Archives départementales du Lot. André Breton et Max Ernst : 14 Fi 27

73 ans de route mondiale

Si vous êtes un habitué des routes du Lot, vous n’avez pas pu échapper aux bornes de la route mondiale. Ces bornes kilométriques particulières marquent l’engagement des mondialistes lotois.

Le classement du fonds 70 J Mouvement des Citoyens du Monde, Conseil de Mondialisation du Lot est l’occasion de faire un retour sur leur action.

Vous avez dit Citoyens du Monde ?

La citoyenneté mondiale se définit par la volonté d’unir toutes les nations pour former un même peuple mondial, aux droits et aux devoirs égaux. Sous l’effet des deux guerres mondiales et l’incapacité apparente des organisations mondiales de maintenir la paix, cet idéal apparaît comme la solution qui permettrait d’échapper à un nouvel affrontement. Pour les Citoyens du Monde, cette unité mondiale prend la forme d’une Assemblée constituante des Peuples. Les Citoyens du Monde enregistrés (70 J 9 – 70 J 10) seront autant d’électeurs en capacité de voter pour une représentation directe à cette Assemblée constituante mondiale.

« Il est aujourd’hui visible qu’aussi longtemps que cette que [l’unité mondiale] ne sera pas organisée, les hommes iront de misères en oppression, de fascismes en guerres. L’unification est la seule voie » (cf. Citoyens du monde, vers une nouvelle conscience d’Homme, vers une nouvelle conscience politique, Peuples et Paix – Front Humain, Paris, Imprimerie Artisanale, Le Plessis-Robinson [entre 1946 et 1949] (70 J 107).

Robert Soulage, dit « Sarrazac » (1913-2006), ancien colonel de la Résistance, est à l’origine des réflexions sur la citoyenneté mondiale en France. En 1946, il fonde un réseau d’une vingtaine de personnes, le Front humain des Citoyens du Monde, ainsi que le Centre de recherches et d’expression mondialiste (CREM). C’est par le biais de ces deux organisations qu’il diffusera ses réflexions sur la « mondialisation ».

Le mouvement prend une ampleur médiatique le 25 mai 1948. Ce jour-là, Garry Davis (1921 - 2013), pilote bombardier américain pendant la Seconde Guerre mondiale, remet son passeport à l’ambassade américaine de Paris, se déclare « premier citoyen du monde » et s’installe au Palais de Chaillot, territoire « internationalisé » à l’occasion de l’Assemblée générale de l’ONU, dont il demande la protection en tant qu’apatride.
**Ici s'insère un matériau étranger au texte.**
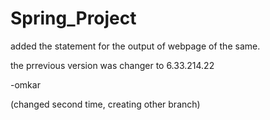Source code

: # Spring_Project

added the statement for the output of webpage of the same.

the prrevious version was changer to 6.33.214.22

-omkar



(changed second time, creating other branch)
Arrêté à plusieurs reprises, il gagne la sympathie d’adhérents à sa cause et un Conseil de Solidarité, « les Amis de Garry Davis », est créé par Sarrazac. L’action de Davis est fortement médiatisée ; aux yeux du public, il devient le porte-parole de la citoyenneté mondiale.

Le 19 novembre 1948, après des semaines de préparation, Sarrazac et Davis interrompent l’Assemblée générale des Nations Unies pour demander la création d’un gouvernement mondial, à même de réduire les barrières économiques et politiques. Si Davis est arrêté avant d’avoir pu intervenir, Sarrazac, lui, a le temps d’adresser son message à l’Assemblée :

« Monsieur le Président, Messieurs, au nom des peuples du monde qui ne sont pas représentés ici, je vous interromps. […]

J’en appelle à vous pour que vous convoquiez immédiatement une Assemblée constituante mondiale qui lèvera le drapeau autour duquel tous les hommes peuvent se rassembler, le drapeau de la souveraineté d’un seul gouvernement pour un seul monde […] »

(Cf. Maurice Henry, « Garry Davis et Robert Sarrazac interrompent la séance de l’ONU », Combat, 20-21 novembre 1948).


Filmé et diffusé par la presse française et étrangère, cet évènement amplifie la notoriété du mouvement, qui gagne bientôt le soutien d’intellectuels de tous horizons : Albert Camus, André Breton, Albert Einstein, Vercors, Raymond Queneau, l’Abbé Pierre, ou encore le violoniste Yehudi Menuhin.

Bientôt, Sarrazac souhaite expérimenter la « mondialisation » des communes, un concept sur lequel il aurait réfléchi dès 1947. Le Lot, qui avait déjà applaudi l’action de Garry Davis, lui souhaitant « le plus vif succès » (796 W 8) en novembre 1948, est alors choisi comme terrain d’expérimentation.

Pourquoi mondialiser le Lot ?

Le choix du Lot comme terrain d’expérimentation pour la mondialisation résulte de l’addition de trois éléments : les élections municipales proches, le climat politique radical-socialiste du Lot et la rencontre fortuite entre Robert Sarrazac et le docteur Louis Sauvé.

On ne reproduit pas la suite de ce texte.